Afinal, chegámos à conclusão de que
seria razoável disponibilizar um número limitado de camiões ao mesmo tempo que fornecíamos
grandes quantidades decomida. [...]
Daí que tenhamos fornecido Land Rovers e
outros veículos de tracção às quatro rodas. Decorridos alguns anos, esse assunto deixou de
merecer discussão, e até fornecemos veículos das marcas Volvo e Scania, especialmente concebidos
para as forças armadas suecas, mas que também estavam disponíveis em versão ”civil” (124).
Na verdade, a disponibilização de veículos ocupava um lugar
relevante, e muito apreciado, no contexto da ajuda do governo sueco aos movimentos de
libertação (125). No caso do PAIGC, a componente dos transportes representava já em
1970–71 cerca de 11 por cento do valor total da ajuda (126).
Três anos mais tarde, ou seja, em 1973–74, essa percentagem tinha aumentado para os 18 por cento (127).

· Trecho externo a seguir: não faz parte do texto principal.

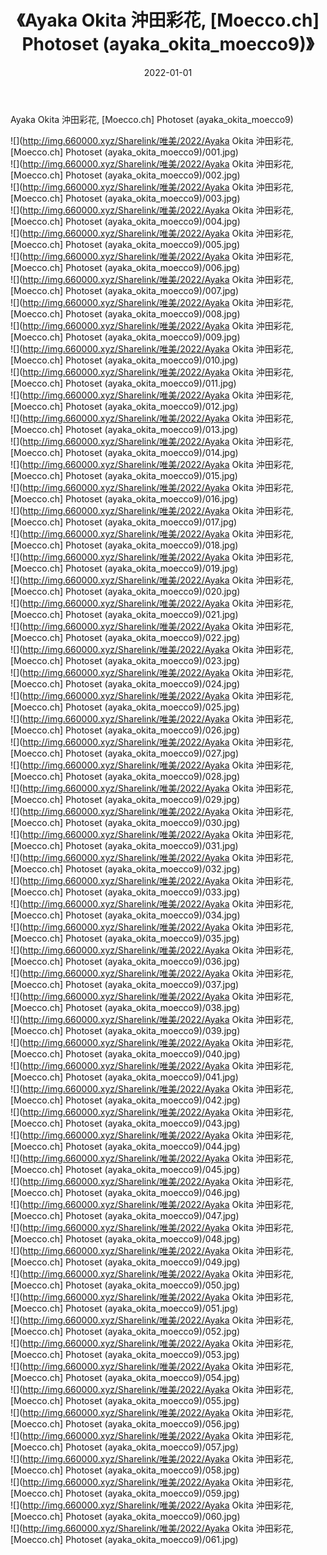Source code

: ﻿---
layout: post
title:  《Ayaka Okita 沖田彩花, [Moecco.ch] Photoset (ayaka_okita_moecco9)》
date:   2022-01-01
img: http://img.660000.xyz/Sharelink/唯美/2022/Ayaka Okita 沖田彩花, [Moecco.ch] Photoset (ayaka_okita_moecco9)/000.jpg
categories: [美女, 清纯, 唯美]
---

Ayaka Okita 沖田彩花, [Moecco.ch] Photoset (ayaka_okita_moecco9)

  ![](http://img.660000.xyz/Sharelink/唯美/2022/Ayaka Okita 沖田彩花, [Moecco.ch] Photoset (ayaka_okita_moecco9)/001.jpg) <br> ![](http://img.660000.xyz/Sharelink/唯美/2022/Ayaka Okita 沖田彩花, [Moecco.ch] Photoset (ayaka_okita_moecco9)/002.jpg) <br> ![](http://img.660000.xyz/Sharelink/唯美/2022/Ayaka Okita 沖田彩花, [Moecco.ch] Photoset (ayaka_okita_moecco9)/003.jpg) <br> ![](http://img.660000.xyz/Sharelink/唯美/2022/Ayaka Okita 沖田彩花, [Moecco.ch] Photoset (ayaka_okita_moecco9)/004.jpg) <br> ![](http://img.660000.xyz/Sharelink/唯美/2022/Ayaka Okita 沖田彩花, [Moecco.ch] Photoset (ayaka_okita_moecco9)/005.jpg) <br> ![](http://img.660000.xyz/Sharelink/唯美/2022/Ayaka Okita 沖田彩花, [Moecco.ch] Photoset (ayaka_okita_moecco9)/006.jpg) <br> ![](http://img.660000.xyz/Sharelink/唯美/2022/Ayaka Okita 沖田彩花, [Moecco.ch] Photoset (ayaka_okita_moecco9)/007.jpg) <br> ![](http://img.660000.xyz/Sharelink/唯美/2022/Ayaka Okita 沖田彩花, [Moecco.ch] Photoset (ayaka_okita_moecco9)/008.jpg) <br> ![](http://img.660000.xyz/Sharelink/唯美/2022/Ayaka Okita 沖田彩花, [Moecco.ch] Photoset (ayaka_okita_moecco9)/009.jpg) <br> ![](http://img.660000.xyz/Sharelink/唯美/2022/Ayaka Okita 沖田彩花, [Moecco.ch] Photoset (ayaka_okita_moecco9)/010.jpg) <br> ![](http://img.660000.xyz/Sharelink/唯美/2022/Ayaka Okita 沖田彩花, [Moecco.ch] Photoset (ayaka_okita_moecco9)/011.jpg) <br> ![](http://img.660000.xyz/Sharelink/唯美/2022/Ayaka Okita 沖田彩花, [Moecco.ch] Photoset (ayaka_okita_moecco9)/012.jpg) <br> ![](http://img.660000.xyz/Sharelink/唯美/2022/Ayaka Okita 沖田彩花, [Moecco.ch] Photoset (ayaka_okita_moecco9)/013.jpg) <br> ![](http://img.660000.xyz/Sharelink/唯美/2022/Ayaka Okita 沖田彩花, [Moecco.ch] Photoset (ayaka_okita_moecco9)/014.jpg) <br> ![](http://img.660000.xyz/Sharelink/唯美/2022/Ayaka Okita 沖田彩花, [Moecco.ch] Photoset (ayaka_okita_moecco9)/015.jpg) <br> ![](http://img.660000.xyz/Sharelink/唯美/2022/Ayaka Okita 沖田彩花, [Moecco.ch] Photoset (ayaka_okita_moecco9)/016.jpg) <br> ![](http://img.660000.xyz/Sharelink/唯美/2022/Ayaka Okita 沖田彩花, [Moecco.ch] Photoset (ayaka_okita_moecco9)/017.jpg) <br> ![](http://img.660000.xyz/Sharelink/唯美/2022/Ayaka Okita 沖田彩花, [Moecco.ch] Photoset (ayaka_okita_moecco9)/018.jpg) <br> ![](http://img.660000.xyz/Sharelink/唯美/2022/Ayaka Okita 沖田彩花, [Moecco.ch] Photoset (ayaka_okita_moecco9)/019.jpg) <br> ![](http://img.660000.xyz/Sharelink/唯美/2022/Ayaka Okita 沖田彩花, [Moecco.ch] Photoset (ayaka_okita_moecco9)/020.jpg) <br> ![](http://img.660000.xyz/Sharelink/唯美/2022/Ayaka Okita 沖田彩花, [Moecco.ch] Photoset (ayaka_okita_moecco9)/021.jpg) <br> ![](http://img.660000.xyz/Sharelink/唯美/2022/Ayaka Okita 沖田彩花, [Moecco.ch] Photoset (ayaka_okita_moecco9)/022.jpg) <br> ![](http://img.660000.xyz/Sharelink/唯美/2022/Ayaka Okita 沖田彩花, [Moecco.ch] Photoset (ayaka_okita_moecco9)/023.jpg) <br> ![](http://img.660000.xyz/Sharelink/唯美/2022/Ayaka Okita 沖田彩花, [Moecco.ch] Photoset (ayaka_okita_moecco9)/024.jpg) <br> ![](http://img.660000.xyz/Sharelink/唯美/2022/Ayaka Okita 沖田彩花, [Moecco.ch] Photoset (ayaka_okita_moecco9)/025.jpg) <br> ![](http://img.660000.xyz/Sharelink/唯美/2022/Ayaka Okita 沖田彩花, [Moecco.ch] Photoset (ayaka_okita_moecco9)/026.jpg) <br> ![](http://img.660000.xyz/Sharelink/唯美/2022/Ayaka Okita 沖田彩花, [Moecco.ch] Photoset (ayaka_okita_moecco9)/027.jpg) <br> ![](http://img.660000.xyz/Sharelink/唯美/2022/Ayaka Okita 沖田彩花, [Moecco.ch] Photoset (ayaka_okita_moecco9)/028.jpg) <br> ![](http://img.660000.xyz/Sharelink/唯美/2022/Ayaka Okita 沖田彩花, [Moecco.ch] Photoset (ayaka_okita_moecco9)/029.jpg) <br> ![](http://img.660000.xyz/Sharelink/唯美/2022/Ayaka Okita 沖田彩花, [Moecco.ch] Photoset (ayaka_okita_moecco9)/030.jpg) <br> ![](http://img.660000.xyz/Sharelink/唯美/2022/Ayaka Okita 沖田彩花, [Moecco.ch] Photoset (ayaka_okita_moecco9)/031.jpg) <br> ![](http://img.660000.xyz/Sharelink/唯美/2022/Ayaka Okita 沖田彩花, [Moecco.ch] Photoset (ayaka_okita_moecco9)/032.jpg) <br> ![](http://img.660000.xyz/Sharelink/唯美/2022/Ayaka Okita 沖田彩花, [Moecco.ch] Photoset (ayaka_okita_moecco9)/033.jpg) <br> ![](http://img.660000.xyz/Sharelink/唯美/2022/Ayaka Okita 沖田彩花, [Moecco.ch] Photoset (ayaka_okita_moecco9)/034.jpg) <br> ![](http://img.660000.xyz/Sharelink/唯美/2022/Ayaka Okita 沖田彩花, [Moecco.ch] Photoset (ayaka_okita_moecco9)/035.jpg) <br> ![](http://img.660000.xyz/Sharelink/唯美/2022/Ayaka Okita 沖田彩花, [Moecco.ch] Photoset (ayaka_okita_moecco9)/036.jpg) <br> ![](http://img.660000.xyz/Sharelink/唯美/2022/Ayaka Okita 沖田彩花, [Moecco.ch] Photoset (ayaka_okita_moecco9)/037.jpg) <br> ![](http://img.660000.xyz/Sharelink/唯美/2022/Ayaka Okita 沖田彩花, [Moecco.ch] Photoset (ayaka_okita_moecco9)/038.jpg) <br> ![](http://img.660000.xyz/Sharelink/唯美/2022/Ayaka Okita 沖田彩花, [Moecco.ch] Photoset (ayaka_okita_moecco9)/039.jpg) <br> ![](http://img.660000.xyz/Sharelink/唯美/2022/Ayaka Okita 沖田彩花, [Moecco.ch] Photoset (ayaka_okita_moecco9)/040.jpg) <br> ![](http://img.660000.xyz/Sharelink/唯美/2022/Ayaka Okita 沖田彩花, [Moecco.ch] Photoset (ayaka_okita_moecco9)/041.jpg) <br> ![](http://img.660000.xyz/Sharelink/唯美/2022/Ayaka Okita 沖田彩花, [Moecco.ch] Photoset (ayaka_okita_moecco9)/042.jpg) <br> ![](http://img.660000.xyz/Sharelink/唯美/2022/Ayaka Okita 沖田彩花, [Moecco.ch] Photoset (ayaka_okita_moecco9)/043.jpg) <br> ![](http://img.660000.xyz/Sharelink/唯美/2022/Ayaka Okita 沖田彩花, [Moecco.ch] Photoset (ayaka_okita_moecco9)/044.jpg) <br> ![](http://img.660000.xyz/Sharelink/唯美/2022/Ayaka Okita 沖田彩花, [Moecco.ch] Photoset (ayaka_okita_moecco9)/045.jpg) <br> ![](http://img.660000.xyz/Sharelink/唯美/2022/Ayaka Okita 沖田彩花, [Moecco.ch] Photoset (ayaka_okita_moecco9)/046.jpg) <br> ![](http://img.660000.xyz/Sharelink/唯美/2022/Ayaka Okita 沖田彩花, [Moecco.ch] Photoset (ayaka_okita_moecco9)/047.jpg) <br> ![](http://img.660000.xyz/Sharelink/唯美/2022/Ayaka Okita 沖田彩花, [Moecco.ch] Photoset (ayaka_okita_moecco9)/048.jpg) <br> ![](http://img.660000.xyz/Sharelink/唯美/2022/Ayaka Okita 沖田彩花, [Moecco.ch] Photoset (ayaka_okita_moecco9)/049.jpg) <br> ![](http://img.660000.xyz/Sharelink/唯美/2022/Ayaka Okita 沖田彩花, [Moecco.ch] Photoset (ayaka_okita_moecco9)/050.jpg) <br> ![](http://img.660000.xyz/Sharelink/唯美/2022/Ayaka Okita 沖田彩花, [Moecco.ch] Photoset (ayaka_okita_moecco9)/051.jpg) <br> ![](http://img.660000.xyz/Sharelink/唯美/2022/Ayaka Okita 沖田彩花, [Moecco.ch] Photoset (ayaka_okita_moecco9)/052.jpg) <br> ![](http://img.660000.xyz/Sharelink/唯美/2022/Ayaka Okita 沖田彩花, [Moecco.ch] Photoset (ayaka_okita_moecco9)/053.jpg) <br> ![](http://img.660000.xyz/Sharelink/唯美/2022/Ayaka Okita 沖田彩花, [Moecco.ch] Photoset (ayaka_okita_moecco9)/054.jpg) <br> ![](http://img.660000.xyz/Sharelink/唯美/2022/Ayaka Okita 沖田彩花, [Moecco.ch] Photoset (ayaka_okita_moecco9)/055.jpg) <br> ![](http://img.660000.xyz/Sharelink/唯美/2022/Ayaka Okita 沖田彩花, [Moecco.ch] Photoset (ayaka_okita_moecco9)/056.jpg) <br> ![](http://img.660000.xyz/Sharelink/唯美/2022/Ayaka Okita 沖田彩花, [Moecco.ch] Photoset (ayaka_okita_moecco9)/057.jpg) <br> ![](http://img.660000.xyz/Sharelink/唯美/2022/Ayaka Okita 沖田彩花, [Moecco.ch] Photoset (ayaka_okita_moecco9)/058.jpg) <br> ![](http://img.660000.xyz/Sharelink/唯美/2022/Ayaka Okita 沖田彩花, [Moecco.ch] Photoset (ayaka_okita_moecco9)/059.jpg) <br> ![](http://img.660000.xyz/Sharelink/唯美/2022/Ayaka Okita 沖田彩花, [Moecco.ch] Photoset (ayaka_okita_moecco9)/060.jpg) <br> ![](http://img.660000.xyz/Sharelink/唯美/2022/Ayaka Okita 沖田彩花, [Moecco.ch] Photoset (ayaka_okita_moecco9)/061.jpg) <br>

Do ponto de vista dos custos, o transporte era, na altura, a segunda maior componente do programa de ajuda, a seguir aos alimentos, mas acima dos medicamentos e do equipamento escolar (128).
Só nesse ano, incluiu a disponibilização de doze camiões de grande porte (Volvo) e seis de pequeno (GAZ 66), 15 jipes (Unimog) com atrelado, 2 ambulâncias (Peugeot) e duas carrinhas (Peugeot), bem como peças sobressalentes, pneus, óleos e lubrificantes, etc. (129).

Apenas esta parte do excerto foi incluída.